I am using ggplot
and gridExtra
to make two plots side by side with different data, and I'm observing an unexpected behavior when using vector to make the plot instead of a dataframe.
Here is MWE with my problem:
library(ggplot2)
library(dplyr)
library(gridExtra)
cases <- c(1, 2)
df <- data.frame(
case=cases,
y1=c(1, 2),
y2=c(2, 4),
y3=c(3, 8),
y4=c(4, 16),
y5=c(5, 32)
)
x <- c(1, 2, 3, 4, 5)
plot_list <- list()
for(caso in cases){
data <- df %>% filter(case == caso)
y <- data %>% dplyr::select(starts_with('y')) %>% unlist(use.name=FALSE)

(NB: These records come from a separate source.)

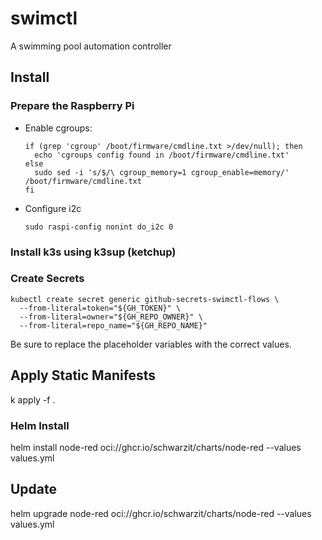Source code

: # swimctl

A swimming pool automation controller


## Install

### Prepare the Raspberry Pi

* Enable cgroups:

    ```
    if (grep 'cgroup' /boot/firmware/cmdline.txt >/dev/null); then
      echo 'cgroups config found in /boot/firmware/cmdline.txt'
    else
      sudo sed -i 's/$/\ cgroup_memory=1 cgroup_enable=memory/' /boot/firmware/cmdline.txt
    fi
    ```

* Configure i2c

    ```
    sudo raspi-config nonint do_i2c 0
    ```


### Install k3s using k3sup (ketchup)

### Create Secrets

```
kubectl create secret generic github-secrets-swimctl-flows \
  --from-literal=token="${GH_TOKEN}" \
  --from-literal=owner="${GH_REPO_OWNER}" \
  --from-literal=repo_name="${GH_REPO_NAME}"
```

Be sure to replace the placeholder variables with the correct values.


## Apply Static Manifests

k apply -f .


### Helm Install
helm install node-red oci://ghcr.io/schwarzit/charts/node-red --values values.yml


## Update
helm upgrade node-red oci://ghcr.io/schwarzit/charts/node-red --values values.yml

dd <- data.frame(xdf=x, ydf=y)
graph <- (
ggplot()
+ geom_line(data=dd, aes(x=xdf, y=ydf))
## + geom_point(data=dd, aes(x=xdf, y=ydf)) # this line works
+ geom_point(aes(x=x, y=y)) # this line doesn't
)
plot_list[[length(plot_list)+1]] <- graph
}
grid.arrange(grobs=plot_list, ncol=2)
This code makes a plot with a line on the left and a parabola on the right. I marked two lines that call geom_point
. If I use the line with the dataframe, everything works as expected. However, if I use the line with the vectors (that were actually used to create the dataframe), than the points of the parabola are plotted in all the graphs.
Here is the resulting figure:
Clearly, the problem is solved by using dataframes instead of vectors, but I wanted to understand why this behavior is happening in the first place. So I'd appreciate any insight of why R is behaving in such seemingly counter-intuitive (at least for me) way.